Transcribe every line of the records verbatim.

* EXCERPTED DATA *
··········

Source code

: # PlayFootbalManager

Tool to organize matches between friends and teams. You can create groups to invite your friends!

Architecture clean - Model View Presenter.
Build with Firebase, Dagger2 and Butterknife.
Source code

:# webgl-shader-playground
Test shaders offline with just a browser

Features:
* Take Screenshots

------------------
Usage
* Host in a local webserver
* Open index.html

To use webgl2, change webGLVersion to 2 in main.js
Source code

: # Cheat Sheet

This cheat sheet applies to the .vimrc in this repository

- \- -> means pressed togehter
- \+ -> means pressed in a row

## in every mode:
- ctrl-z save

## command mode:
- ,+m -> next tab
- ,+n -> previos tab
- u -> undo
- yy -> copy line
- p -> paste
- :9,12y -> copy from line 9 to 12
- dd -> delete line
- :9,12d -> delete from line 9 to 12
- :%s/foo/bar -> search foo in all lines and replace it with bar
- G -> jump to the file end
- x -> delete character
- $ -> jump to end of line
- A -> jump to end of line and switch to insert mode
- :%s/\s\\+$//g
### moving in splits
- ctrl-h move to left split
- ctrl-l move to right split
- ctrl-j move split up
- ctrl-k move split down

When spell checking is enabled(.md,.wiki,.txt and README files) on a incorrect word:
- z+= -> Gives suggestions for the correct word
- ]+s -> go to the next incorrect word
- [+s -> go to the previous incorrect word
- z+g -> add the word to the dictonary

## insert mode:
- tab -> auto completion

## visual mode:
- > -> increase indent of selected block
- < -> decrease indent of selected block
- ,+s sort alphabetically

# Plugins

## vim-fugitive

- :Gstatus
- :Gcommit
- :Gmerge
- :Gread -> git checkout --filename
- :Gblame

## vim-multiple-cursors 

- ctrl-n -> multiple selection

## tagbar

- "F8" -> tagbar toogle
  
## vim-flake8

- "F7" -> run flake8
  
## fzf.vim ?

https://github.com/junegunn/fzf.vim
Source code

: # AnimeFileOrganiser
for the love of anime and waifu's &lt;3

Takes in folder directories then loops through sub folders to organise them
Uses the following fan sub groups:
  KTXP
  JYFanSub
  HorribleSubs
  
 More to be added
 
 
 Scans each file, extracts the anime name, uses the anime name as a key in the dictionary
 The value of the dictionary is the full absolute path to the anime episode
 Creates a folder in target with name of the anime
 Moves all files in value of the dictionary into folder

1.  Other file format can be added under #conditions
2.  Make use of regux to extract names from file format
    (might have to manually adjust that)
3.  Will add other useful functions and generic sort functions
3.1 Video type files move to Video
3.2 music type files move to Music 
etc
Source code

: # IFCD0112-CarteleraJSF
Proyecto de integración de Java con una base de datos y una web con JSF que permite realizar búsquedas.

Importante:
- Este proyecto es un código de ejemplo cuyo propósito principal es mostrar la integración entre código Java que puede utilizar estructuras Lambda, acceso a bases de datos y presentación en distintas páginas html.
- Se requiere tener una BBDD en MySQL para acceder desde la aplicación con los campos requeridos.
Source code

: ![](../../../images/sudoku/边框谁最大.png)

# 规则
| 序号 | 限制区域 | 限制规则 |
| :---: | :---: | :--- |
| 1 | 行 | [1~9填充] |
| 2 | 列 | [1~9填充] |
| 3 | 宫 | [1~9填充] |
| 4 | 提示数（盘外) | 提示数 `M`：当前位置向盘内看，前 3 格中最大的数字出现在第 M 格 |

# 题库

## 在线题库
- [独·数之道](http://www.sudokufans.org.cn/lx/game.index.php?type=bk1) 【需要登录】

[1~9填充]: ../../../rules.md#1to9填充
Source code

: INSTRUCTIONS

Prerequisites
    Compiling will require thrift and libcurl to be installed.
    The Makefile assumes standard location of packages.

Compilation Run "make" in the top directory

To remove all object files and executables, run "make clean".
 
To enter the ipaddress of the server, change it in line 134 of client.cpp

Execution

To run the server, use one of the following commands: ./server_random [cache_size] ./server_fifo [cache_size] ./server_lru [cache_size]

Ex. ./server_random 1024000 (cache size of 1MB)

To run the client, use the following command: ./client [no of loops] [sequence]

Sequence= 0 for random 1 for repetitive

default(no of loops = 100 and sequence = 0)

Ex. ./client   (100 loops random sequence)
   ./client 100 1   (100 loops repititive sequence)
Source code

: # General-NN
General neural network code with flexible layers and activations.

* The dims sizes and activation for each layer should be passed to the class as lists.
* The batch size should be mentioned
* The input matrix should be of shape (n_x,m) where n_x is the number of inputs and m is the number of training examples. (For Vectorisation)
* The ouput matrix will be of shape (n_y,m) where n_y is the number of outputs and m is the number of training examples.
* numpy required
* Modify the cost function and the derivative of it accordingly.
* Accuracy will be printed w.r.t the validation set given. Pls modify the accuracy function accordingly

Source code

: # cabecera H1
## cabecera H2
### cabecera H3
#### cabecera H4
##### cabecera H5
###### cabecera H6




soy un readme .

··········

* SOLUTION BELOW *
Source code

: # PlayFootbalManager

Tool to organize matches between friends and teams. You can create groups to invite your friends!

Architecture clean - Model View Presenter.
Build with Firebase, Dagger2 and Butterknife.
Source code

:# webgl-shader-playground
Test shaders offline with just a browser

Features:
* Take Screenshots

------------------
Usage
* Host in a local webserver
* Open index.html

To use webgl2, change webGLVersion to 2 in main.js
Source code

: # Cheat Sheet

This cheat sheet applies to the .vimrc in this repository

- \- -> means pressed togehter
- \+ -> means pressed in a row

## in every mode:
- ctrl-z save

## command mode:
- ,+m -> next tab
- ,+n -> previos tab
- u -> undo
- yy -> copy line
- p -> paste
- :9,12y -> copy from line 9 to 12
- dd -> delete line
- :9,12d -> delete from line 9 to 12
- :%s/foo/bar -> search foo in all lines and replace it with bar
- G -> jump to the file end
- x -> delete character
- $ -> jump to end of line
- A -> jump to end of line and switch to insert mode
- :%s/\s\\+$//g
### moving in splits
- ctrl-h move to left split
- ctrl-l move to right split
- ctrl-j move split up
- ctrl-k move split down

When spell checking is enabled(.md,.wiki,.txt and README files) on a incorrect word:
- z+= -> Gives suggestions for the correct word
- ]+s -> go to the next incorrect word
- [+s -> go to the previous incorrect word
- z+g -> add the word to the dictonary

## insert mode:
- tab -> auto completion

## visual mode:
- > -> increase indent of selected block
- < -> decrease indent of selected block
- ,+s sort alphabetically

# Plugins

## vim-fugitive

- :Gstatus
- :Gcommit
- :Gmerge
- :Gread -> git checkout --filename
- :Gblame

## vim-multiple-cursors 

- ctrl-n -> multiple selection

## tagbar

- "F8" -> tagbar toogle
  
## vim-flake8

- "F7" -> run flake8
  
## fzf.vim ?

https://github.com/junegunn/fzf.vim
Source code

: # AnimeFileOrganiser
for the love of anime and waifu's &lt;3

Takes in folder directories then loops through sub folders to organise them
Uses the following fan sub groups:
  KTXP
  JYFanSub
  HorribleSubs
  
 More to be added
 
 
 Scans each file, extracts the anime name, uses the anime name as a key in the dictionary
 The value of the dictionary is the full absolute path to the anime episode
 Creates a folder in target with name of the anime
 Moves all files in value of the dictionary into folder

1.  Other file format can be added under #conditions
2.  Make use of regux to extract names from file format
    (might have to manually adjust that)
3.  Will add other useful functions and generic sort functions
3.1 Video type files move to Video
3.2 music type files move to Music 
etc
Source code

: # IFCD0112-CarteleraJSF
Proyecto de integración de Java con una base de datos y una web con JSF que permite realizar búsquedas.

Importante:
- Este proyecto es un código de ejemplo cuyo propósito principal es mostrar la integración entre código Java que puede utilizar estructuras Lambda, acceso a bases de datos y presentación en distintas páginas html.
- Se requiere tener una BBDD en MySQL para acceder desde la aplicación con los campos requeridos.
Source code

: ![](../../../images/sudoku/边框谁最大.png)

# 规则
| 序号 | 限制区域 | 限制规则 |
| :---: | :---: | :--- |
| 1 | 行 | [1~9填充] |
| 2 | 列 | [1~9填充] |
| 3 | 宫 | [1~9填充] |
| 4 | 提示数（盘外) | 提示数 `M`：当前位置向盘内看，前 3 格中最大的数字出现在第 M 格 |

# 题库

## 在线题库
- [独·数之道](http://www.sudokufans.org.cn/lx/game.index.php?type=bk1) 【需要登录】

[1~9填充]: ../../../rules.md#1to9填充
Source code

: INSTRUCTIONS

Prerequisites
    Compiling will require thrift and libcurl to be installed.
    The Makefile assumes standard location of packages.

Compilation Run "make" in the top directory

To remove all object files and executables, run "make clean".
 
To enter the ipaddress of the server, change it in line 134 of client.cpp

Execution

To run the server, use one of the following commands: ./server_random [cache_size] ./server_fifo [cache_size] ./server_lru [cache_size]

Ex. ./server_random 1024000 (cache size of 1MB)

To run the client, use the following command: ./client [no of loops] [sequence]

Sequence= 0 for random 1 for repetitive

default(no of loops = 100 and sequence = 0)

Ex. ./client   (100 loops random sequence)
   ./client 100 1   (100 loops repititive sequence)
Source code

: # General-NN
General neural network code with flexible layers and activations.

* The dims sizes and activation for each layer should be passed to the class as lists.
* The batch size should be mentioned
* The input matrix should be of shape (n_x,m) where n_x is the number of inputs and m is the number of training examples. (For Vectorisation)
* The ouput matrix will be of shape (n_y,m) where n_y is the number of outputs and m is the number of training examples.
* numpy required
* Modify the cost function and the derivative of it accordingly.
* Accuracy will be printed w.r.t the validation set given. Pls modify the accuracy function accordingly

Source code

: # cabecera H1
## cabecera H2
### cabecera H3
#### cabecera H4
##### cabecera H5
###### cabecera H6




soy un readme .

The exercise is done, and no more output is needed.